** Problem description **
Which lines of the records below contain the word "Returns"? Show each one.

** Data in this exercise **
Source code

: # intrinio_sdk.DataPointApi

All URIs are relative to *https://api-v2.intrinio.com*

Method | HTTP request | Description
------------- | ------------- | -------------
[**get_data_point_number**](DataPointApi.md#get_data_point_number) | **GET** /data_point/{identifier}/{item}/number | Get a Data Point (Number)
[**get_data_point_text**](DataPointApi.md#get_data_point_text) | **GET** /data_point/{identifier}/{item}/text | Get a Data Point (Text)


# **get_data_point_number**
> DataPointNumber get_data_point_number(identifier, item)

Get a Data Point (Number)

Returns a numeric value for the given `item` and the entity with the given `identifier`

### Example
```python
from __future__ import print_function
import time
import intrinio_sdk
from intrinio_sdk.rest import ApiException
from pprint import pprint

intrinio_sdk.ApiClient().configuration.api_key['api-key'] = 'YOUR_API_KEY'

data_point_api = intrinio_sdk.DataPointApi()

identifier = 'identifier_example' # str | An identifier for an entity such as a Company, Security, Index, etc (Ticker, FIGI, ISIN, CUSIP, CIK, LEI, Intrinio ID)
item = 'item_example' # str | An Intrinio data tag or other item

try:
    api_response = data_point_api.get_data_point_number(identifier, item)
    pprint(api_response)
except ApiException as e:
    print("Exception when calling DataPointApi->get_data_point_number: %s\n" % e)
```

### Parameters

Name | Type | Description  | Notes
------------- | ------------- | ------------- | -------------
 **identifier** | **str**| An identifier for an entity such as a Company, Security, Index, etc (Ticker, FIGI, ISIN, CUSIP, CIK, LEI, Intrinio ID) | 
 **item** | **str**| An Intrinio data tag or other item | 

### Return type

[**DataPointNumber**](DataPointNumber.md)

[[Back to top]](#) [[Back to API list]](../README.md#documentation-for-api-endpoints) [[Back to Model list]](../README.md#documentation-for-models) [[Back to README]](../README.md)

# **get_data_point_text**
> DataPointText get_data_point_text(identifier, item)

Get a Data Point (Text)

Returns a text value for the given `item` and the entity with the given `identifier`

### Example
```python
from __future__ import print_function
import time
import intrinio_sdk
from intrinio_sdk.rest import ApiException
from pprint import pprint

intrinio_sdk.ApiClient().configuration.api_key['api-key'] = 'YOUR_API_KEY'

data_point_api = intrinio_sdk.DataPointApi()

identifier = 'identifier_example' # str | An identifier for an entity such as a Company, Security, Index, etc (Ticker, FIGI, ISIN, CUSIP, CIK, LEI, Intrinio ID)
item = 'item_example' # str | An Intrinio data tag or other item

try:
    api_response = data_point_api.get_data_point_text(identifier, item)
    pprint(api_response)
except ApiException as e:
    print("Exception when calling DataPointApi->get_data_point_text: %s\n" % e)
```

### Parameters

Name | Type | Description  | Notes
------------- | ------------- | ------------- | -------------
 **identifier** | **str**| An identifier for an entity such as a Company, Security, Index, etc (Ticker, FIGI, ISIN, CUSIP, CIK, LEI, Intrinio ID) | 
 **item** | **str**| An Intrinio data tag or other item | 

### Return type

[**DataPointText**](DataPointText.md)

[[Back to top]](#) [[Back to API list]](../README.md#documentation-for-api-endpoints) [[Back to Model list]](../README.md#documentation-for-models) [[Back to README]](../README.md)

** Exercise answer **
Returns a numeric value for the given `item` and the entity with the given `identifier`
Returns a text value for the given `item` and the entity with the given `identifier`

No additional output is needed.